» **DATA EXTRACTS**:
○ ○ ○ ○

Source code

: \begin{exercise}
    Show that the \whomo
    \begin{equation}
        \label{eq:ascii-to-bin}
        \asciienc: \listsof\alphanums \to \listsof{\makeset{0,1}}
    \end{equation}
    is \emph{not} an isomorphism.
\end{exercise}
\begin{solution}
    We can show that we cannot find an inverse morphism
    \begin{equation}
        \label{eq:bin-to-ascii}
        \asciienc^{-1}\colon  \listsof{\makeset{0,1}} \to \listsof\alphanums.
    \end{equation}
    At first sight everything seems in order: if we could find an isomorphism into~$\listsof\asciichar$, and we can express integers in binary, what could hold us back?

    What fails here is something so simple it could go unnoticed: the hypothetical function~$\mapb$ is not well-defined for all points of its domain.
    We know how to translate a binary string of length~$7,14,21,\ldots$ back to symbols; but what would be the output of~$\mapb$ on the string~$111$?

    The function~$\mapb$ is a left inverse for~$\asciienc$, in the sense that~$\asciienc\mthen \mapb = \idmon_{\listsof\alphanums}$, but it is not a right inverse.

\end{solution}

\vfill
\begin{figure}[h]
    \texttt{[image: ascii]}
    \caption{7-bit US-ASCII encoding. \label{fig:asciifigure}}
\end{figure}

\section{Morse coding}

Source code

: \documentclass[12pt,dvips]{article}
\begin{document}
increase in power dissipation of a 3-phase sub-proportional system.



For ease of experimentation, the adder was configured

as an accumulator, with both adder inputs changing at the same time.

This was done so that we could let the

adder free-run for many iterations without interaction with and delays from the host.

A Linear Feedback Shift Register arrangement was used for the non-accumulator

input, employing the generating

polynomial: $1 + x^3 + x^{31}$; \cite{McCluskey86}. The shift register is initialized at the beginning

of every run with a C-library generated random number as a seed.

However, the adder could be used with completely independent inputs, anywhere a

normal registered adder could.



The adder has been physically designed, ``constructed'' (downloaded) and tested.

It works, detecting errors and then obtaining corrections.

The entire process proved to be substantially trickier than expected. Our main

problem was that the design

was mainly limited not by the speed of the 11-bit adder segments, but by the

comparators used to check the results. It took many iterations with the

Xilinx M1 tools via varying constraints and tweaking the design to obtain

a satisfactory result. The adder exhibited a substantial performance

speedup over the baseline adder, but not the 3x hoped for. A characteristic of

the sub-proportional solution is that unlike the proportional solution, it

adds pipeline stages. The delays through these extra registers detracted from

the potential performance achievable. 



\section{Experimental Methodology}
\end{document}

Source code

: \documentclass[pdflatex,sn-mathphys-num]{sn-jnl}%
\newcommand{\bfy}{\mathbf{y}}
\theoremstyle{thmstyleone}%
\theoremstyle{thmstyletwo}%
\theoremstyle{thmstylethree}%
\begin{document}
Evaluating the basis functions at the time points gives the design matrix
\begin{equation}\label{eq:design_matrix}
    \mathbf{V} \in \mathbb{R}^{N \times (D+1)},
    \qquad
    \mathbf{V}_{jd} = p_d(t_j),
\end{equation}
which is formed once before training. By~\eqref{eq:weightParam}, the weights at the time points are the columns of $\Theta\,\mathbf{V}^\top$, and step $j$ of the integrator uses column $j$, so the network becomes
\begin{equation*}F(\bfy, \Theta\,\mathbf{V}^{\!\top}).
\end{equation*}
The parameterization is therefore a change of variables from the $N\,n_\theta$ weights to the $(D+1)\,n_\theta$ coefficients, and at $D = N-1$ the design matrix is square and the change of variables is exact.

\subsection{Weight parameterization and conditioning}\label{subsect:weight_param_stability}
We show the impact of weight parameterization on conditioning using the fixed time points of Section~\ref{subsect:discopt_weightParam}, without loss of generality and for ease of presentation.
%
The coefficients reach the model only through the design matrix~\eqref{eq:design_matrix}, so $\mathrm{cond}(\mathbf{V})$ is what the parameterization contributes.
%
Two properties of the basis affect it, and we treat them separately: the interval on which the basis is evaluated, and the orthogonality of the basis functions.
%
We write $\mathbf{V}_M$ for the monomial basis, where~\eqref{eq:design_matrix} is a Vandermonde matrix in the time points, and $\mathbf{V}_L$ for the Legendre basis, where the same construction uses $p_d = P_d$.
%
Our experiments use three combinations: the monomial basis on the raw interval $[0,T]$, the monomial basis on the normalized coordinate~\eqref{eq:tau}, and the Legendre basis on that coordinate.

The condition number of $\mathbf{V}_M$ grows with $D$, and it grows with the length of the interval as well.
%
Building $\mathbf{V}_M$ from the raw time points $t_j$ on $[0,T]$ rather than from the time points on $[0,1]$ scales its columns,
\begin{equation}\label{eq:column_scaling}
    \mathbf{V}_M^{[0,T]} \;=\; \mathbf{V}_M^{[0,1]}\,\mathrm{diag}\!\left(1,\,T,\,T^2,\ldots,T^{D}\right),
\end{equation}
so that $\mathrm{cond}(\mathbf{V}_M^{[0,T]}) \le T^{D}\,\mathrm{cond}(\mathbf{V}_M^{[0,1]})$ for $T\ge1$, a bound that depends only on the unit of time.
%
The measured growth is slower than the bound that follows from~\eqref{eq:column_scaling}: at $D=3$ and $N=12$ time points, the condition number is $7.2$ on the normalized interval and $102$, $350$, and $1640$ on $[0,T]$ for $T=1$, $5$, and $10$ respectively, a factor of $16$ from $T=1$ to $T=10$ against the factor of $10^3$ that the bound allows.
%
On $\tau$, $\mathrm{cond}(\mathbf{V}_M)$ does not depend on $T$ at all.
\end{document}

○ ○ ○ ○

Count the lines of the listing above in which the word "ldots" appears; state only the count.

2